Any Stimulus Plan Must Help Small Businesses Who Help Their Employees

Over the past few days whole sectors of the U.S. economy have come to a standstill. Closing our shopping centers, restaurants, and recreational facilities will end up leaving millions jobless. Various relief measures are being discussed or are working their way through Congress. 

But this slowdown is nothing like an ordinary recession, where a slowdown in demand can simply be offset by putting cash into people’s pockets. Instead, much of the slowdown is the inevitable side effect of an intentional effort to slow the spread of the novel coronavirus. By slowing the spread of the virus, the logic goes, we buy ourselves time. This allows us to treat a greater share of those who fall ill, add much-needed health care resources, and develop treatment capability.

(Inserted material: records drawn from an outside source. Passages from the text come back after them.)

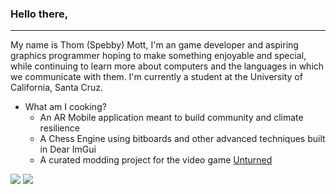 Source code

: ### Hello there,

<hr>

My name is Thom (Spebby) Mott, I'm an game developer and aspiring graphics programmer hoping to make something enjoyable and special, while continuing to learn more about computers and the languages in which we communicate with them. I'm currently a student at the University of California, Santa Cruz.

* What am I cooking?
  * An AR Mobile application meant to build community and climate resilience
  * A Chess Engine using bitboards and other advanced techniques built in Dear ImGui
  * A curated modding project for the video game [Unturned](https://store.steampowered.com/app/304930/Unturned/)

<a href="https://wakatime.com"><img src="https://wakatime.com/share/@6c1b4d80-35ad-487a-a081-efc861c8d411/78c7b7f5-3ea9-4cbb-8145-43eeb184d6e3.png"/></a>
<a href="https://wakatime.com"><img src="https://wakatime.com/share/@6c1b4d80-35ad-487a-a081-efc861c8d411/40d02a12-58df-4001-899a-23c4423e7751.png"/></a>

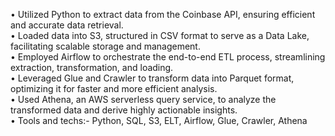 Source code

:• Utilized Python to extract data from the Coinbase API, ensuring efficient and accurate data retrieval.</br>
• Loaded data into S3, structured in CSV format to serve as a Data Lake, facilitating scalable storage and management.</br>
• Employed Airflow to orchestrate the end-to-end ETL process, streamlining extraction, transformation, and loading.</br>
• Leveraged Glue and Crawler to transform data into Parquet format, optimizing it for faster and more efficient analysis.</br>
• Used Athena, an AWS serverless query service, to analyze the transformed data and derive highly actionable insights.</br>
• Tools and techs:- Python, SQL, S3, ELT, Airflow, Glue, Crawler, Athena
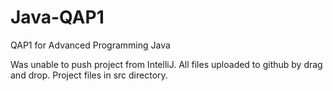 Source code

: # Java-QAP1
QAP1 for Advanced Programming Java

Was unable to push project from IntelliJ. All files uploaded to github by drag and drop.
Project files in src directory.
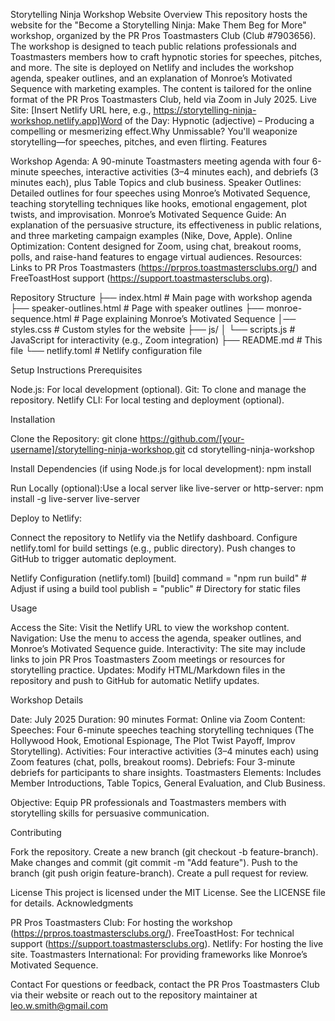 Storytelling Ninja Workshop Website
Overview
This repository hosts the website for the "Become a Storytelling Ninja: Make Them Beg for More" workshop, organized by the PR Pros Toastmasters Club (Club #7903656). The workshop is designed to teach public relations professionals and Toastmasters members how to craft hypnotic stories for speeches, pitches, and more. The site is deployed on Netlify and includes the workshop agenda, speaker outlines, and an explanation of Monroe’s Motivated Sequence with marketing examples. The content is tailored for the online format of the PR Pros Toastmasters Club, held via Zoom in July 2025.
Live Site: [Insert Netlify URL here, e.g., https://storytelling-ninja-workshop.netlify.app]Word of the Day: Hypnotic (adjective) – Producing a compelling or mesmerizing effect.Why Unmissable? You'll weaponize storytelling—for speeches, pitches, and even flirting.
Features

Workshop Agenda: A 90-minute Toastmasters meeting agenda with four 6-minute speeches, interactive activities (3–4 minutes each), and debriefs (3 minutes each), plus Table Topics and club business.
Speaker Outlines: Detailed outlines for four speeches using Monroe’s Motivated Sequence, teaching storytelling techniques like hooks, emotional engagement, plot twists, and improvisation.
Monroe’s Motivated Sequence Guide: An explanation of the persuasive structure, its effectiveness in public relations, and three marketing campaign examples (Nike, Dove, Apple).
Online Optimization: Content designed for Zoom, using chat, breakout rooms, polls, and raise-hand features to engage virtual audiences.
Resources: Links to PR Pros Toastmasters (https://prpros.toastmastersclubs.org/) and FreeToastHost support (https://support.toastmastersclubs.org).

Repository Structure
├── index.html              # Main page with workshop agenda
├── speaker-outlines.html   # Page with speaker outlines
├── monroe-sequence.html    # Page explaining Monroe’s Motivated Sequence
│── styles.css          # Custom styles for the website
├── js/
│   └── scripts.js          # JavaScript for interactivity (e.g., Zoom integration)
├── README.md               # This file
└── netlify.toml            # Netlify configuration file

Setup Instructions
Prerequisites

Node.js: For local development (optional).
Git: To clone and manage the repository.
Netlify CLI: For local testing and deployment (optional).

Installation

Clone the Repository:
git clone https://github.com/[your-username]/storytelling-ninja-workshop.git
cd storytelling-ninja-workshop


Install Dependencies (if using Node.js for local development):
npm install


Run Locally (optional):Use a local server like live-server or http-server:
npm install -g live-server
live-server


Deploy to Netlify:

Connect the repository to Netlify via the Netlify dashboard.
Configure netlify.toml for build settings (e.g., public directory).
Push changes to GitHub to trigger automatic deployment.



Netlify Configuration (netlify.toml)
[build]
  command = "npm run build"  # Adjust if using a build tool
  publish = "public"         # Directory for static files

Usage

Access the Site: Visit the Netlify URL to view the workshop content.
Navigation: Use the menu to access the agenda, speaker outlines, and Monroe’s Motivated Sequence guide.
Interactivity: The site may include links to join PR Pros Toastmasters Zoom meetings or resources for storytelling practice.
Updates: Modify HTML/Markdown files in the repository and push to GitHub for automatic Netlify updates.

Workshop Details

Date: July 2025
Duration: 90 minutes
Format: Online via Zoom
Content:
Speeches: Four 6-minute speeches teaching storytelling techniques (The Hollywood Hook, Emotional Espionage, The Plot Twist Payoff, Improv Storytelling).
Activities: Four interactive activities (3–4 minutes each) using Zoom features (chat, polls, breakout rooms).
Debriefs: Four 3-minute debriefs for participants to share insights.
Toastmasters Elements: Includes Member Introductions, Table Topics, General Evaluation, and Club Business.


Objective: Equip PR professionals and Toastmasters members with storytelling skills for persuasive communication.

Contributing

Fork the repository.
Create a new branch (git checkout -b feature-branch).
Make changes and commit (git commit -m "Add feature").
Push to the branch (git push origin feature-branch).
Create a pull request for review.

License
This project is licensed under the MIT License. See the LICENSE file for details.
Acknowledgments

PR Pros Toastmasters Club: For hosting the workshop (https://prpros.toastmastersclubs.org/).
FreeToastHost: For technical support (https://support.toastmastersclubs.org).
Netlify: For hosting the live site.
Toastmasters International: For providing frameworks like Monroe’s Motivated Sequence.

Contact
For questions or feedback, contact the PR Pros Toastmasters Club via their website or reach out to the repository maintainer at leo.w.smith@gmail.com
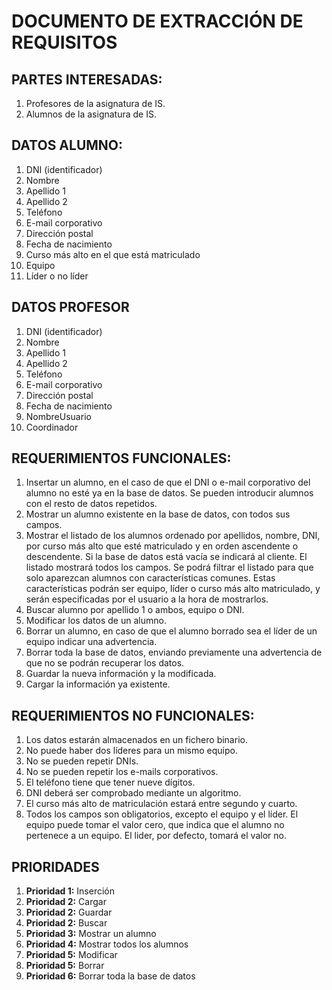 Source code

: # DOCUMENTO DE EXTRACCIÓN DE REQUISITOS

## PARTES INTERESADAS:
1. Profesores de la asignatura de IS.
2. Alumnos de la asignatura de IS.


## DATOS ALUMNO:
1. DNI (identificador)
2. Nombre
3. Apellido 1
4. Apellido 2
5. Teléfono
6. E-mail corporativo
7. Dirección postal
8. Fecha de nacimiento
9. Curso más alto en el que está matriculado
10. Equipo
11. Líder o no líder

## DATOS PROFESOR
1. DNI (identificador)
2. Nombre
3. Apellido 1
4. Apellido 2
5. Teléfono
6. E-mail corporativo
7. Dirección postal
8. Fecha de nacimiento
9. NombreUsuario
10. Coordinador

## REQUERIMIENTOS FUNCIONALES:
1. Insertar un alumno, en el caso de que el DNI o e-mail corporativo del alumno no esté ya en la base de datos. Se pueden introducir alumnos con el resto de datos repetidos.
2. Mostrar un alumno existente en la base de datos, con todos sus campos.
3. Mostrar el listado de los alumnos ordenado por apellidos, nombre, DNI, por curso más alto que esté matriculado y en orden ascendente o descendente. Si la base de datos está vacía se indicará al cliente. El listado mostrará todos los campos. Se podrá filtrar el listado para que solo aparezcan alumnos con características comunes. Estas características podrán ser equipo, líder o curso más alto matriculado, y serán especificadas por el usuario a la hora de mostrarlos.
4. Buscar alumno por apellido 1 o ambos, equipo o DNI.
5. Modificar los datos de un alumno.
6. Borrar un alumno, en caso de que el alumno borrado sea el líder de un equipo indicar una advertencia.
7. Borrar toda la base de datos, enviando previamente una advertencia de que no se podrán recuperar los datos.
8. Guardar la nueva información y la modificada.
9. Cargar la información ya existente.

## REQUERIMIENTOS NO FUNCIONALES:
1. Los datos estarán almacenados en un fichero binario.
2. No puede haber dos líderes para un mismo equipo.
3. No se pueden repetir DNIs.
4. No se pueden repetir los e-mails corporativos.
5. El teléfono tiene que tener nueve dígitos.
6. DNI deberá ser comprobado mediante un algoritmo.
7. El curso más alto de matriculación estará entre segundo y cuarto.
8. Todos los campos son obligatorios, excepto el equipo y el líder. El equipo puede tomar el valor cero, que indica que el alumno no pertenece a un equipo. El lider, por defecto, tomará el valor no.

## PRIORIDADES
1. **Prioridad 1:** Inserción
2. **Prioridad 2:** Cargar
3. **Prioridad 2:** Guardar
4. **Prioridad 2:** Buscar
5. **Prioridad 3:** Mostrar un alumno
6. **Prioridad 4:** Mostrar todos los alumnos 
7. **Prioridad 5:** Modificar
8. **Prioridad 5:** Borrar
9. **Prioridad 6:** Borrar toda la base de datos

While we fight the contagion, many otherwise perfectly viable businesses and non-profits have no choice but to shut down. Social distancing requires that we consume less of the goods and services produced by a staggeringly wide array of industries, so even businesses that aren’t shuttered entirely are experiencing less demand. And this has knock-on effects on other businesses. Without an aggressive policy response, this will result in the permanent destruction of hundreds of thousands of firms and the loss of millions of jobs. 

This is not the Schumpeterian process of creative destruction, where once-valuable firms go under, freeing up resources that can be better employed elsewhere. The workers whose jobs vanish will not be matched with new firms that allow them to add more value. Instead, firm-specific human capital disappears, debt starts building up, and the resources that are idle are idle only in order to slow the pandemic.